Supplied entries: Begin

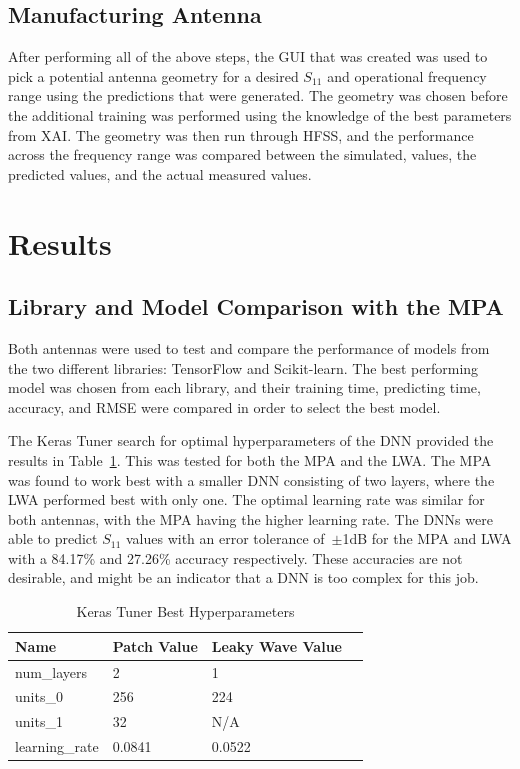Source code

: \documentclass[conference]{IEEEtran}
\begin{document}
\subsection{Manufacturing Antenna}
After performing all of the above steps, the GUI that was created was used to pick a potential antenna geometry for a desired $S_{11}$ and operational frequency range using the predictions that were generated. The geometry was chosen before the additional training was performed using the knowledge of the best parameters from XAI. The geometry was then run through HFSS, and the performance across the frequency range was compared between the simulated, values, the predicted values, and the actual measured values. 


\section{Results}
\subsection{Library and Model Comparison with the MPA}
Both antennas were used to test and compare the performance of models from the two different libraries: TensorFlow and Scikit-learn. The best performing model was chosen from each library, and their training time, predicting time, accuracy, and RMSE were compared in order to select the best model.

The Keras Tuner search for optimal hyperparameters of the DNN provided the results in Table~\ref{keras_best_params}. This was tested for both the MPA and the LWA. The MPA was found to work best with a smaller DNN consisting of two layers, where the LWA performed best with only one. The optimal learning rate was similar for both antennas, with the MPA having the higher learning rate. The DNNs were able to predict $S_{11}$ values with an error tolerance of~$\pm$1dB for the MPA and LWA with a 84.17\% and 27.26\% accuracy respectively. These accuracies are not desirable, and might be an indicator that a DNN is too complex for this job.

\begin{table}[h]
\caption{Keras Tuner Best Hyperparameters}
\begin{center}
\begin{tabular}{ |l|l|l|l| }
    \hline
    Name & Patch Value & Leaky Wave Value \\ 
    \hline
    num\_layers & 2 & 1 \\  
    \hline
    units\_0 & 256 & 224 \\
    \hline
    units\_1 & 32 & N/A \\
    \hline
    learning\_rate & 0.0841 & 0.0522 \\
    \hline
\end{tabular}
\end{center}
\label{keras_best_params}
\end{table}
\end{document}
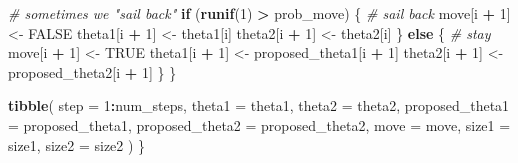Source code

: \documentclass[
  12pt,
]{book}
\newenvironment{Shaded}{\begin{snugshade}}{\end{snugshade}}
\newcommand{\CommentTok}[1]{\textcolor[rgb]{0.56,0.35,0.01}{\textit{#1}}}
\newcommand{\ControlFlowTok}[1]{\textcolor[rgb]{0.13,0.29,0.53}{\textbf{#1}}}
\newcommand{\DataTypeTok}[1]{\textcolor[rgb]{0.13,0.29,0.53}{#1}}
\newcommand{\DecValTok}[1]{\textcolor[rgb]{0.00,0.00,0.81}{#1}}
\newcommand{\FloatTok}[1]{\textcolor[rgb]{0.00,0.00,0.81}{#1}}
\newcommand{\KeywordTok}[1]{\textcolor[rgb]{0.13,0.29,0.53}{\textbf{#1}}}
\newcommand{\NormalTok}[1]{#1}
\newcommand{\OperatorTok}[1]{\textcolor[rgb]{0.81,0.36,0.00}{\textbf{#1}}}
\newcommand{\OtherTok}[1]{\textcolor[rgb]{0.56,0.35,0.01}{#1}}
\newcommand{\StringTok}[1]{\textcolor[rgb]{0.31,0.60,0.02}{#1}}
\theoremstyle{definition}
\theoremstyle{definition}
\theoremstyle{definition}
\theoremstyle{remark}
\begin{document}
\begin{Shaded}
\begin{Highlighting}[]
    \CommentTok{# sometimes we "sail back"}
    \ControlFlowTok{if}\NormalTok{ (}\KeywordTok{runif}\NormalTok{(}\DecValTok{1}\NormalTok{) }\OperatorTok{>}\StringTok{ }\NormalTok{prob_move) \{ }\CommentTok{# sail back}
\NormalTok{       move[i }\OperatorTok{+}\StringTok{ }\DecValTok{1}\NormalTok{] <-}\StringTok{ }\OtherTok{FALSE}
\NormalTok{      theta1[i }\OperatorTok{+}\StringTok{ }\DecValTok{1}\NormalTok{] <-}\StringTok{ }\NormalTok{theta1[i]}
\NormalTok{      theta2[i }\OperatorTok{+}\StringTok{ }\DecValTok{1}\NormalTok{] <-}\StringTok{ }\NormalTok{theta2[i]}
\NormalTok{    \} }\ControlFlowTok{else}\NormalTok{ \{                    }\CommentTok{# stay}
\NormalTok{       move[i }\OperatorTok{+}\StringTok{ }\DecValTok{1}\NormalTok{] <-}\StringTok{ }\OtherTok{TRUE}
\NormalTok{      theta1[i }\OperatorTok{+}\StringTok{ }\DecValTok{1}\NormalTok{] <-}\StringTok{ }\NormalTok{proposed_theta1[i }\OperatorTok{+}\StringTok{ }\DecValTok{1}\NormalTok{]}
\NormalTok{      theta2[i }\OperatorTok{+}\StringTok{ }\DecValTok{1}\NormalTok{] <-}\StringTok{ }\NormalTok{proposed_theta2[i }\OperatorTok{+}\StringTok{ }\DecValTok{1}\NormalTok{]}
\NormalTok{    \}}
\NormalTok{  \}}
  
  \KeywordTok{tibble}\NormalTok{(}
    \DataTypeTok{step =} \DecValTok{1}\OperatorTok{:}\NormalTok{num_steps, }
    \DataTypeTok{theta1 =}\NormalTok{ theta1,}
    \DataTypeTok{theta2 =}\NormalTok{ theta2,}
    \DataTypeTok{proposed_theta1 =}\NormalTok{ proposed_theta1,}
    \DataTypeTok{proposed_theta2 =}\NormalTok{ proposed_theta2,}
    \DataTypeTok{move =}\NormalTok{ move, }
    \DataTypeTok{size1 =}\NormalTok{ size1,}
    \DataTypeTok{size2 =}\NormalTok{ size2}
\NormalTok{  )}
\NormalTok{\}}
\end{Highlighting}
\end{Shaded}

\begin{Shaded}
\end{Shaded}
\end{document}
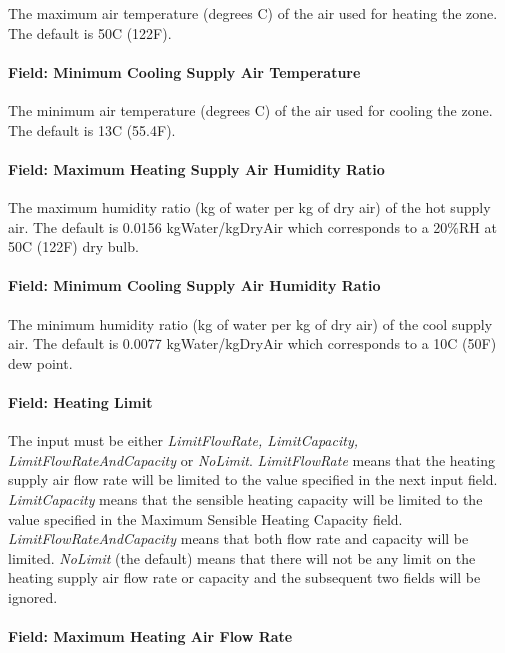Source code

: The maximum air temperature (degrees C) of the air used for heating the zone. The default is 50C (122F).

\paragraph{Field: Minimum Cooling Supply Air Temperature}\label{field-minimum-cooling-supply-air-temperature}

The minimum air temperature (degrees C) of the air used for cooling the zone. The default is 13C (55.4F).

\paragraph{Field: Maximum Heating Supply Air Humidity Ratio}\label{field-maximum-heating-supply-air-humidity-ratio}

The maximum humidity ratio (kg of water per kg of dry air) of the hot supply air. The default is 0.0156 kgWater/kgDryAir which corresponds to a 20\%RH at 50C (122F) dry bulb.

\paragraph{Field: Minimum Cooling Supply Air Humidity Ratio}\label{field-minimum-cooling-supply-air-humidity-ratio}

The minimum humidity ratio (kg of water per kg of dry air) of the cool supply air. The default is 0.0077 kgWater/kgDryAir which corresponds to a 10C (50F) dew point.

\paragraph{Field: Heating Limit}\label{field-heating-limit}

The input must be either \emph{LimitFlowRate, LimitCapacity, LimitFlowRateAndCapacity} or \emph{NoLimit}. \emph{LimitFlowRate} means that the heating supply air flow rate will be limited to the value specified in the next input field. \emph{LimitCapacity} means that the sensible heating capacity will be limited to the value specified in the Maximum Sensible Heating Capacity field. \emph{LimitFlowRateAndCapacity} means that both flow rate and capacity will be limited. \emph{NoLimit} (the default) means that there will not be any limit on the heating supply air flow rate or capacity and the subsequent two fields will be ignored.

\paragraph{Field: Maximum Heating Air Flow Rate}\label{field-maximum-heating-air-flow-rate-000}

Supplied entries: End

When you copy the entries above, reproduce each line exactly and leave out any pictures.

* [Your solution]
Source code

: \documentclass[conference]{IEEEtran}
\begin{document}
\subsection{Manufacturing Antenna}
After performing all of the above steps, the GUI that was created was used to pick a potential antenna geometry for a desired $S_{11}$ and operational frequency range using the predictions that were generated. The geometry was chosen before the additional training was performed using the knowledge of the best parameters from XAI. The geometry was then run through HFSS, and the performance across the frequency range was compared between the simulated, values, the predicted values, and the actual measured values. 


\section{Results}
\subsection{Library and Model Comparison with the MPA}
Both antennas were used to test and compare the performance of models from the two different libraries: TensorFlow and Scikit-learn. The best performing model was chosen from each library, and their training time, predicting time, accuracy, and RMSE were compared in order to select the best model.

The Keras Tuner search for optimal hyperparameters of the DNN provided the results in Table~\ref{keras_best_params}. This was tested for both the MPA and the LWA. The MPA was found to work best with a smaller DNN consisting of two layers, where the LWA performed best with only one. The optimal learning rate was similar for both antennas, with the MPA having the higher learning rate. The DNNs were able to predict $S_{11}$ values with an error tolerance of~$\pm$1dB for the MPA and LWA with a 84.17\% and 27.26\% accuracy respectively. These accuracies are not desirable, and might be an indicator that a DNN is too complex for this job.

\begin{table}[h]
\caption{Keras Tuner Best Hyperparameters}
\begin{center}
\begin{tabular}{ |l|l|l|l| }
    \hline
    Name & Patch Value & Leaky Wave Value \\ 
    \hline
    num\_layers & 2 & 1 \\  
    \hline
    units\_0 & 256 & 224 \\
    \hline
    units\_1 & 32 & N/A \\
    \hline
    learning\_rate & 0.0841 & 0.0522 \\
    \hline
\end{tabular}
\end{center}
\label{keras_best_params}
\end{table}
\end{document}
Source code

: \documentclass[
  12pt,
]{book}
\newenvironment{Shaded}{\begin{snugshade}}{\end{snugshade}}
\newcommand{\CommentTok}[1]{\textcolor[rgb]{0.56,0.35,0.01}{\textit{#1}}}
\newcommand{\ControlFlowTok}[1]{\textcolor[rgb]{0.13,0.29,0.53}{\textbf{#1}}}
\newcommand{\DataTypeTok}[1]{\textcolor[rgb]{0.13,0.29,0.53}{#1}}
\newcommand{\DecValTok}[1]{\textcolor[rgb]{0.00,0.00,0.81}{#1}}
\newcommand{\FloatTok}[1]{\textcolor[rgb]{0.00,0.00,0.81}{#1}}
\newcommand{\KeywordTok}[1]{\textcolor[rgb]{0.13,0.29,0.53}{\textbf{#1}}}
\newcommand{\NormalTok}[1]{#1}
\newcommand{\OperatorTok}[1]{\textcolor[rgb]{0.81,0.36,0.00}{\textbf{#1}}}
\newcommand{\OtherTok}[1]{\textcolor[rgb]{0.56,0.35,0.01}{#1}}
\newcommand{\StringTok}[1]{\textcolor[rgb]{0.31,0.60,0.02}{#1}}
\theoremstyle{definition}
\theoremstyle{definition}
\theoremstyle{definition}
\theoremstyle{remark}
\begin{document}
\begin{Shaded}
\begin{Highlighting}[]
    \CommentTok{# sometimes we "sail back"}
    \ControlFlowTok{if}\NormalTok{ (}\KeywordTok{runif}\NormalTok{(}\DecValTok{1}\NormalTok{) }\OperatorTok{>}\StringTok{ }\NormalTok{prob_move) \{ }\CommentTok{# sail back}
\NormalTok{       move[i }\OperatorTok{+}\StringTok{ }\DecValTok{1}\NormalTok{] <-}\StringTok{ }\OtherTok{FALSE}
\NormalTok{      theta1[i }\OperatorTok{+}\StringTok{ }\DecValTok{1}\NormalTok{] <-}\StringTok{ }\NormalTok{theta1[i]}
\NormalTok{      theta2[i }\OperatorTok{+}\StringTok{ }\DecValTok{1}\NormalTok{] <-}\StringTok{ }\NormalTok{theta2[i]}
\NormalTok{    \} }\ControlFlowTok{else}\NormalTok{ \{                    }\CommentTok{# stay}
\NormalTok{       move[i }\OperatorTok{+}\StringTok{ }\DecValTok{1}\NormalTok{] <-}\StringTok{ }\OtherTok{TRUE}
\NormalTok{      theta1[i }\OperatorTok{+}\StringTok{ }\DecValTok{1}\NormalTok{] <-}\StringTok{ }\NormalTok{proposed_theta1[i }\OperatorTok{+}\StringTok{ }\DecValTok{1}\NormalTok{]}
\NormalTok{      theta2[i }\OperatorTok{+}\StringTok{ }\DecValTok{1}\NormalTok{] <-}\StringTok{ }\NormalTok{proposed_theta2[i }\OperatorTok{+}\StringTok{ }\DecValTok{1}\NormalTok{]}
\NormalTok{    \}}
\NormalTok{  \}}
  
  \KeywordTok{tibble}\NormalTok{(}
    \DataTypeTok{step =} \DecValTok{1}\OperatorTok{:}\NormalTok{num_steps, }
    \DataTypeTok{theta1 =}\NormalTok{ theta1,}
    \DataTypeTok{theta2 =}\NormalTok{ theta2,}
    \DataTypeTok{proposed_theta1 =}\NormalTok{ proposed_theta1,}
    \DataTypeTok{proposed_theta2 =}\NormalTok{ proposed_theta2,}
    \DataTypeTok{move =}\NormalTok{ move, }
    \DataTypeTok{size1 =}\NormalTok{ size1,}
    \DataTypeTok{size2 =}\NormalTok{ size2}
\NormalTok{  )}
\NormalTok{\}}
\end{Highlighting}
\end{Shaded}

\begin{Shaded}
\end{Shaded}
\end{document}
Source code

: The maximum air temperature (degrees C) of the air used for heating the zone. The default is 50C (122F).

\paragraph{Field: Minimum Cooling Supply Air Temperature}\label{field-minimum-cooling-supply-air-temperature}

The minimum air temperature (degrees C) of the air used for cooling the zone. The default is 13C (55.4F).

\paragraph{Field: Maximum Heating Supply Air Humidity Ratio}\label{field-maximum-heating-supply-air-humidity-ratio}

The maximum humidity ratio (kg of water per kg of dry air) of the hot supply air. The default is 0.0156 kgWater/kgDryAir which corresponds to a 20\%RH at 50C (122F) dry bulb.

\paragraph{Field: Minimum Cooling Supply Air Humidity Ratio}\label{field-minimum-cooling-supply-air-humidity-ratio}

The minimum humidity ratio (kg of water per kg of dry air) of the cool supply air. The default is 0.0077 kgWater/kgDryAir which corresponds to a 10C (50F) dew point.

\paragraph{Field: Heating Limit}\label{field-heating-limit}

The input must be either \emph{LimitFlowRate, LimitCapacity, LimitFlowRateAndCapacity} or \emph{NoLimit}. \emph{LimitFlowRate} means that the heating supply air flow rate will be limited to the value specified in the next input field. \emph{LimitCapacity} means that the sensible heating capacity will be limited to the value specified in the Maximum Sensible Heating Capacity field. \emph{LimitFlowRateAndCapacity} means that both flow rate and capacity will be limited. \emph{NoLimit} (the default) means that there will not be any limit on the heating supply air flow rate or capacity and the subsequent two fields will be ignored.

\paragraph{Field: Maximum Heating Air Flow Rate}\label{field-maximum-heating-air-flow-rate-000}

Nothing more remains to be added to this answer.